Work instructions -
Scan the records below for lines with the word "instanceof", then state how many you find and nothing else.

Provided entries -
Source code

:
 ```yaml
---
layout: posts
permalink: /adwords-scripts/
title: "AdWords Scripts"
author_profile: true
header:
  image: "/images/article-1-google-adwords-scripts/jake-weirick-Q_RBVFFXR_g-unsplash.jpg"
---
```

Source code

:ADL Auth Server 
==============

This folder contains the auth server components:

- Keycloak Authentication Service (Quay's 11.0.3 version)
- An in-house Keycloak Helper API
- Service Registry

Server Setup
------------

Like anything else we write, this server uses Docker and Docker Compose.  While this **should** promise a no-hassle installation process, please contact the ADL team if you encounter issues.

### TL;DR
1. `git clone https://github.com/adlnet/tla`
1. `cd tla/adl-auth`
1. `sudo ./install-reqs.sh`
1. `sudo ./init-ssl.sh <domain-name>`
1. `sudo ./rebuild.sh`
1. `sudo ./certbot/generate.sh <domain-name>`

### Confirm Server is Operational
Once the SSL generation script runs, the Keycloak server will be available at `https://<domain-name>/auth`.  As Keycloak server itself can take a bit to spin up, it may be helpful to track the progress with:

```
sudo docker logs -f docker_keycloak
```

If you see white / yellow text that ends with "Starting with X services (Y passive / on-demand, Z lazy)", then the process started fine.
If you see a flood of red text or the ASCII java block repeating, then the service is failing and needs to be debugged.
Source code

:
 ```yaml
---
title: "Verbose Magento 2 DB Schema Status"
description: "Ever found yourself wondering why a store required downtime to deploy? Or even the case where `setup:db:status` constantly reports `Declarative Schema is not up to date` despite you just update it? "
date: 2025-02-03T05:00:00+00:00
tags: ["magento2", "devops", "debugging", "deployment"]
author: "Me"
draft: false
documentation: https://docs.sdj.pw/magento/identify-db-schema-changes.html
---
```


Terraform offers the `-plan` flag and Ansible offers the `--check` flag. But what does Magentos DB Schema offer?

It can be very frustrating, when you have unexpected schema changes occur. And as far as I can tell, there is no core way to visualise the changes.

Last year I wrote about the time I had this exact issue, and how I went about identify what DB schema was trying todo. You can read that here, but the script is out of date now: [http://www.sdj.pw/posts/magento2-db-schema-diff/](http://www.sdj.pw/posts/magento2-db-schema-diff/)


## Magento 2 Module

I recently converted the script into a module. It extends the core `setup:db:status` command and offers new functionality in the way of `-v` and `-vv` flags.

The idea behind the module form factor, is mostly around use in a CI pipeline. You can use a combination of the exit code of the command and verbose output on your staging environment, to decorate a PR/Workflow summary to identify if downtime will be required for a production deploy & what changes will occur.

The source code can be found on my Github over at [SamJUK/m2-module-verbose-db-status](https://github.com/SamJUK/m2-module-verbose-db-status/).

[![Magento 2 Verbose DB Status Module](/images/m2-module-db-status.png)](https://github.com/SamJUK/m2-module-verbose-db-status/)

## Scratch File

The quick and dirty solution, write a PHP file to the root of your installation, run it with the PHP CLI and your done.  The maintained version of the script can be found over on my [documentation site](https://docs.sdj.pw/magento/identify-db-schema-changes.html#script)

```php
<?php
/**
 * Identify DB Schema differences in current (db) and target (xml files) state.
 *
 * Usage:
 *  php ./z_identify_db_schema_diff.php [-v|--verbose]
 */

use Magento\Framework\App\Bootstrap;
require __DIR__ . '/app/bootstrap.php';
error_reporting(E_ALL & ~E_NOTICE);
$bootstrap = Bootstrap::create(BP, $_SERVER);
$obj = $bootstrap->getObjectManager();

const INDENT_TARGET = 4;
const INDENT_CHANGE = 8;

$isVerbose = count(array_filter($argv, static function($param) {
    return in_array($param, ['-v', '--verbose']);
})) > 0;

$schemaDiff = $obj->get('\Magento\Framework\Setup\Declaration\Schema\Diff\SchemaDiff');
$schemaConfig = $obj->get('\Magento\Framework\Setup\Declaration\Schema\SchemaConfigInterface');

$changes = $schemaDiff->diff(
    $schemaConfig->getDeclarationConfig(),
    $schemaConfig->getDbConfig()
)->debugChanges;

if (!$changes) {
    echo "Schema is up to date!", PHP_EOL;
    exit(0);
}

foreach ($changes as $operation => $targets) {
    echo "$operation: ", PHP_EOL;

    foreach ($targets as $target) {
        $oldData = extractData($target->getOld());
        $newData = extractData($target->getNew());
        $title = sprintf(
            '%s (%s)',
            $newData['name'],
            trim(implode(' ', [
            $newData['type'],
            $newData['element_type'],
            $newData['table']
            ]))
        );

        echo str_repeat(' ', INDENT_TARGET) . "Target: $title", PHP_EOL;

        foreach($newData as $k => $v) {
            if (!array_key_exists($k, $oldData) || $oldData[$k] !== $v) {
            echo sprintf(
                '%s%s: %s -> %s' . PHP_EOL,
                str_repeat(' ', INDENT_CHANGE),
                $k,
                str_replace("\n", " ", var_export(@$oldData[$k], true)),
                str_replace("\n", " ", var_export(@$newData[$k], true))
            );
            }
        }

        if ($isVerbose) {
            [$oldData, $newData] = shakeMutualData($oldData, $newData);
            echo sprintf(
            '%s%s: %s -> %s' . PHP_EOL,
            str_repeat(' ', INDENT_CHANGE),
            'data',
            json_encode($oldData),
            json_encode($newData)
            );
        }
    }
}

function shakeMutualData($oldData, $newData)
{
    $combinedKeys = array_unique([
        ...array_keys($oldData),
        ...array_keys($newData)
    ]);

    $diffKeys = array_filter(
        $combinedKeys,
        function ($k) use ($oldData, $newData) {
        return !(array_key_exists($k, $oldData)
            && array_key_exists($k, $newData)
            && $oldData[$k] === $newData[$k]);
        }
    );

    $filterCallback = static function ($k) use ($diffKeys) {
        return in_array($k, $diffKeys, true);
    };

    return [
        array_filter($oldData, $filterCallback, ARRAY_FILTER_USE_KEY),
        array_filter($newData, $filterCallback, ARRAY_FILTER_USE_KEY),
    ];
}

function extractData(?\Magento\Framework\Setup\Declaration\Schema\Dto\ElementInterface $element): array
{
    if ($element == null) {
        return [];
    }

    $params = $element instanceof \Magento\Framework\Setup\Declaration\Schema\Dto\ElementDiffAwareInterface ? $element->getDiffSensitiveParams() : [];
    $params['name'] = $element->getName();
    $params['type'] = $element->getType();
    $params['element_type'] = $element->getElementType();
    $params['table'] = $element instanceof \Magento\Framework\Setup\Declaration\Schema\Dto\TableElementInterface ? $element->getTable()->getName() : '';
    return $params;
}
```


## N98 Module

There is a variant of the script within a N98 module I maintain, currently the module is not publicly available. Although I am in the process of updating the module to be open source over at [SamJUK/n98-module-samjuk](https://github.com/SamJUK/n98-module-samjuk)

Answer for the task -
2